Kaspersky Lab, a leading developer of secure content management solutions, presents its outlook for the computer security industry in 2009. The company’s top experts have prepared a brief report outlining what they see as the key trends affecting IT threats and IT security software in the coming year.
PCs and the Internet are now an inseparable part of our everyday life and the data stored on them have become valuable assets. At the same time, the number of malicious programs and their modifications as well as the rate at which they are distributed continues to grow rapidly. According to the Kaspersky Lab analysts, this makes proactive protection of computer systems even more important.
The specialists at Kaspersky Lab pointed to several major IT threats that users are likely to contend with in 2009. One of the main developments is the infection of computers via removable storage media such as USB flash drives, CDs and DVDs. Recent mass infections of PCs have been caused by malicious programs that automatically launch from such media, often because users are unaware of the risks attached to them.
Surfing the web is second on the list of prime threats. Kaspersky Lab experts have noted a sharp increase in the number of Internet sites infected with malicious code. Between one in every 50 to one in every 300 sites is currently infected, according to various sources – in 2006, those figures were 10 times less. This is the result of virus writers mastering techniques that enable malicious programs to be modified every time they are downloaded from a site. Another development has seen greater use of popular Internet sites that are trusted by users to spread malware. We estimate that more than half of all malicious programs will be placed on such sites in 2009.

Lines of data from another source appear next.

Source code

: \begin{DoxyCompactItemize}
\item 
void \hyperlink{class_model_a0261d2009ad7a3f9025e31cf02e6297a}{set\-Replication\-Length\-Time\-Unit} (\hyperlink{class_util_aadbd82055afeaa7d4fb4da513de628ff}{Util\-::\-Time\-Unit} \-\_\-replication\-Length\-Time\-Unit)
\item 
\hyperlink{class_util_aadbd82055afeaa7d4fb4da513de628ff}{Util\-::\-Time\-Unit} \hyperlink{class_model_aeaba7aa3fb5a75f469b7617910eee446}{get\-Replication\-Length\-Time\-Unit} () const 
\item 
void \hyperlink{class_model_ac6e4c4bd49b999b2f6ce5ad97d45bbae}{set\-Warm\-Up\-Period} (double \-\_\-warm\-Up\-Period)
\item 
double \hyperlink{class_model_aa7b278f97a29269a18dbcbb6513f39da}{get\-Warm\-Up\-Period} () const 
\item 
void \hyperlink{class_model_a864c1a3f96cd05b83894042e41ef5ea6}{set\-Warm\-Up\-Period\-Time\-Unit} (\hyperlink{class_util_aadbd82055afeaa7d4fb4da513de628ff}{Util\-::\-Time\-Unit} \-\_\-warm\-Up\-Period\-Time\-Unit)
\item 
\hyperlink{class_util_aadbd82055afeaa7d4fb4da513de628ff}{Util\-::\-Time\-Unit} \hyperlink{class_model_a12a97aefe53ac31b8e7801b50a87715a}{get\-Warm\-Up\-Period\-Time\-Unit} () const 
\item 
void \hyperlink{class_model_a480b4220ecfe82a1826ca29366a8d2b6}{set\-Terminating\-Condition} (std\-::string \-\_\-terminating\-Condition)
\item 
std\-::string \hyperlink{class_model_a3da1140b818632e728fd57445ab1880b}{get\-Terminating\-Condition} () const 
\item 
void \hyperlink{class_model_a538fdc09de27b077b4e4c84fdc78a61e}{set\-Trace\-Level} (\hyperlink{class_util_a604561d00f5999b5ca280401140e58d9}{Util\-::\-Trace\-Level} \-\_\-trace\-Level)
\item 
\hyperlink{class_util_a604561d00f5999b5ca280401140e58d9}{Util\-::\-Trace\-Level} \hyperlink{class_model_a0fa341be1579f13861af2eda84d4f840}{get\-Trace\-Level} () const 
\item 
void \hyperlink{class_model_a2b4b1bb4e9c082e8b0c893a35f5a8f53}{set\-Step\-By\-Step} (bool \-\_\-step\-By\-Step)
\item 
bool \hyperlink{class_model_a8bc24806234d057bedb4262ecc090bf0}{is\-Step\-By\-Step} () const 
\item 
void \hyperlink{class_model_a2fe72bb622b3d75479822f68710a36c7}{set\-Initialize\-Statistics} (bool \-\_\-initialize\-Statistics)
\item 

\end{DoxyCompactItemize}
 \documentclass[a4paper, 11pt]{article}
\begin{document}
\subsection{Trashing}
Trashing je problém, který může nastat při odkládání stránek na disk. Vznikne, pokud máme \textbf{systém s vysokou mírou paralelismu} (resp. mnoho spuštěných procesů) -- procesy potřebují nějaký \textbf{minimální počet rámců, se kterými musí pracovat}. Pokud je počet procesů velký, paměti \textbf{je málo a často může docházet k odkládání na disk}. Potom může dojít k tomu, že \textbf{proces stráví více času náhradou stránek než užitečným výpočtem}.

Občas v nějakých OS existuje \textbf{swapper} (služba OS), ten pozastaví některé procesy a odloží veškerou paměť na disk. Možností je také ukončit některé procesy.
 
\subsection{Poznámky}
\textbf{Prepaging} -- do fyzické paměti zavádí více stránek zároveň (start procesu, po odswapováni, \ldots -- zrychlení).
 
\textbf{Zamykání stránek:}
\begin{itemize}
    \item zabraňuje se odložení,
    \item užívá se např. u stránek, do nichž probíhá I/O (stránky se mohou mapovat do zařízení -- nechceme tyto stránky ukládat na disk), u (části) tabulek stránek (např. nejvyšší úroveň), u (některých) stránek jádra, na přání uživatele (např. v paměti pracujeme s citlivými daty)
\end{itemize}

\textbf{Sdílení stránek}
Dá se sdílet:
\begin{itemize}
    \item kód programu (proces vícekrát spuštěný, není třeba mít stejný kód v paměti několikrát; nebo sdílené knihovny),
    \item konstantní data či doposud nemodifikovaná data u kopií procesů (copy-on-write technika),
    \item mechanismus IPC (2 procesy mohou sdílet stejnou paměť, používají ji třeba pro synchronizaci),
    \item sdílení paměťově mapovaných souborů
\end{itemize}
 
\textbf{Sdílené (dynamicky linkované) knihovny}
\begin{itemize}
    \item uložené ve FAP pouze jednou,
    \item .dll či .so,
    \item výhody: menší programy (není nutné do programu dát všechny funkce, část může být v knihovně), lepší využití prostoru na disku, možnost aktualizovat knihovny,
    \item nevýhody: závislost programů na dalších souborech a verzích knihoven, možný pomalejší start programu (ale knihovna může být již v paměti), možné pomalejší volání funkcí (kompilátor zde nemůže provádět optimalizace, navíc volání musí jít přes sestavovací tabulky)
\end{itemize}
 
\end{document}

The Internet is witnessing rapid growth in financial and banking services that enable clients to make e-payments, manage their bank accounts or exchange currency online, etc. Of course, this attracts the attention of cybercriminals, and the experts at Kaspersky Lab see Internet fraud such as phishing and the theft of bank card details becoming even more widespread in 2009.
As more and more children and teenagers gain access to the Internet particular attention needs to be paid to the protection of minors on the Internet, since the very real problems of pedophilia and pornography are as prevalent as ever. This merely adds to the importance of parental control systems that enable dangerous or undesired content to be filtered.
In 2008, Kaspersky Lab experts also noted an increase in hacker and virus attacks utilizing hi-tech malicious programs whose detection and treatment required cutting-edge technology. In the near future, this is likely to add to the competition between antivirus vendors, putting so much pressure on them that only the most professional companies will be able to survive.
In the past, the majority of malicious programs were designed to attack computer systems that were not protected by antivirus solutions. Now, virus writers have changed tack and the analysts at Kaspersky Lab believe more and more malware will incorporate technologies that combat detection and deletion from computer systems. The number of malicious programs specifically designed to bypass certain types of filters are expected to grow.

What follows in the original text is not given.